27. [Catholic Catechism:] 1393 “Holy Communion separates us from sin. The body of Christ we receive in Holy Communion is “given up for us,” and the blood we drink “shed for the many for the forgiveness of sins.” For this reason the Eucharist cannot unite us to Christ without at the same time cleansing us from past sins and preserving us from future sins: For as often as we eat this bread and drink the cup, we proclaim the death of the Lord. If we proclaim the Lord’s death, we proclaim the forgiveness of sins. If, as often as his blood is poured out, it is poured for the forgiveness of sins, I should always receive it, so that it may always forgive my sins. Because I always sin, I should always have a remedy.”
28. 1394 “As bodily nourishment restores lost strength, so the Eucharist strengthens our charity, which tends to be weakened in daily life; and this living charity wipes away venial sins. By giving himself to us Christ revives our love and enables us to break our disordered attachments to creatures and root ourselves in him: Since Christ died for us out of love, when we celebrate the memorial of his death at the moment of sacrifice we ask that love may be granted to us by the coming of the Holy Spirit. We humbly pray that in the strength of this love by which Christ willed to die for us, we, by receiving the gift of the Holy Spirit, may be able to consider the world as crucified for us, and to be ourselves as crucified to the world. . . . Having received the gift of love, let us die to sin and live for God.”
29. 1395 “By the same charity that it enkindles in us, the Eucharist preserves us from future mortal sins. The more we share the life of Christ and progress in his friendship, the more difficult it is to break away from him by mortal sin.
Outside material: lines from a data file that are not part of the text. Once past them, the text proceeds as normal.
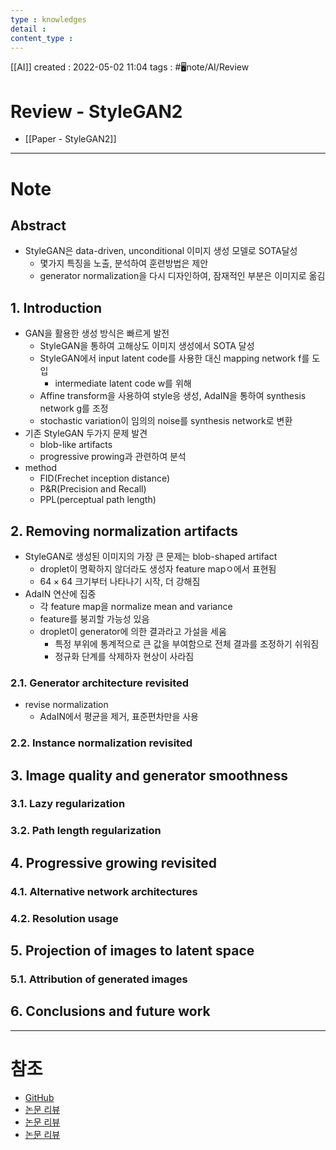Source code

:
 ```yaml
---
type : knowledges
detail : 
content_type :
---
```


[[AI]]
created : 2022-05-02 11:04
tags : #🖥️note/AI/Review 

# Review - StyleGAN2
- [[Paper - StyleGAN2]]

---
# Note
## Abstract
- StyleGAN은 data-driven, unconditional 이미지 생성 모델로 SOTA달성
	- 몇가지 특징을 노출, 분석하여 훈련방법은 제안
	- generator normalization을 다시 디자인하여, 잠재적인 부분은 이미지로 옮김

## 1. Introduction
- GAN을 활용한 생성 방식은 빠르게 발전
	- StyleGAN을 통하여 고해상도 이미지 생성에서 SOTA 달성
	- StyleGAN에서 input latent code를 사용한 대신 mapping network f를 도입
		- intermediate latent code w를 위해
	- Affine transform을 사용하여 style응 생성, AdaIN을 통하여 synthesis network g를 조정
	- stochastic variation이 임의의 noise를 synthesis network로 변환
- 기존 StyleGAN 두가지 문제 발견
	- blob-like artifacts
	- progressive prowing과 관련하여 분석
- method
	- FID(Frechet inception distance)
	- P&R(Precision and Recall)
	- PPL(perceptual path length)

## 2. Removing normalization artifacts
- StyleGAN로 생성된 이미지의 가장 큰 문제는 blob-shaped artifact
	- droplet이 명확하지 않더라도 생성자 feature mapㅇ에서 표현됨
	- $64 \times 64$ 크기부터 나타나기 시작, 더 강해짐
- AdaIN 연산에 집중
	- 각 feature map을 normalize mean and variance
	- feature를 붕괴할 가능성 있음
	- droplet이 generator에 의한 결과라고 가설을 세움
		- 특정 부위에 통계적으로 큰 값을 부여함으로 전체 결과를 조정하기 쉬워짐
		- 정규화 단계를 삭제하자 현상이 사라짐

### 2.1. Generator architecture revisited
- revise normalization
	- AdaIN에서 평균을 제거, 표준편차만을 사용

### 2.2. Instance normalization revisited

## 3. Image quality and generator smoothness

### 3.1. Lazy regularization

### 3.2. Path length regularization

## 4. Progressive growing revisited

### 4.1. Alternative network architectures

### 4.2. Resolution usage

## 5. Projection of images to latent space

### 5.1. Attribution of generated images

## 6. Conclusions and future work

---
# 참조
- [GitHub](https://github.com/NVlabs/stylegan2)
- [논문 리뷰](https://aruie.github.io/2020/02/23/styleganv2.html)
- [논문 리뷰](https://iamseungjun.tistory.com/6)
- [논문 리뷰](https://happy-jihye.github.io/gan/gan-7/)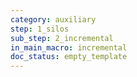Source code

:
 ```yaml
---
category: auxiliary
step: 1_silos
sub_step: 2_incremental
in_main_macro: incremental
doc_status: empty_template
---
```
The Eucharist is not ordered to the forgiveness of mortal sins – that is proper to the sacrament of Reconciliation. The Eucharist is properly the sacrament of those who are in full communion with the Church.”
HELPFUL TIPS & REMINDERS
30. + The Daily Examination of Conscience is usually included with Night Prayer and covers only the events of the current day.
31. + Little booklets with a rather complete Examination of Conscience useful for the sacrament of Confession are available over the internet or at Catholic gift stores. Here are some helpful sites:
32. + At the conclusion of Confession, before I recite the Act of Contrition, I find it comforting and helpful to conclude, “For these sins and for all the sins and faults of my entire life, even those I may have forgotten, I am heartily sorrow.” In our nervousness, we do sometimes forget a venial sin we meant to confess.
33. + What if you forgot to confess a mortal sin? Full Question – I recently went to confession, received absolution, and did my penance. Subsequently I remembered something I did years ago that I never confessed. Am I absolved of that one as well? If the sin was mortal, does that need to be addressed specifically?
So long as you intended to confess all your mortal sins and otherwise make a good confession, then the sacrament was valid, and you were forgiven all your mortal sins. The fact that afterward you remembered another one does not mean that you are in a state of mortal sin.
The Code of Canon Law states, “A member of the Christian faithful is obliged to confess in kind and in number all grave sins committed after baptism and not yet directly remitted through the keys of the Church nor acknowledged in individual confession, of which one is conscious after diligent examination of conscience” (CIC 988:1). Since you remembered this grave sin, you should mention it in your next confession. Catholic Staff
34. + What 3 conditions are necessary for a sin to be called mortal sin?
There are three conditions that make an act a mortal sin: An act of grave matter that is… Committed with full knowledge and… Deliberate consent.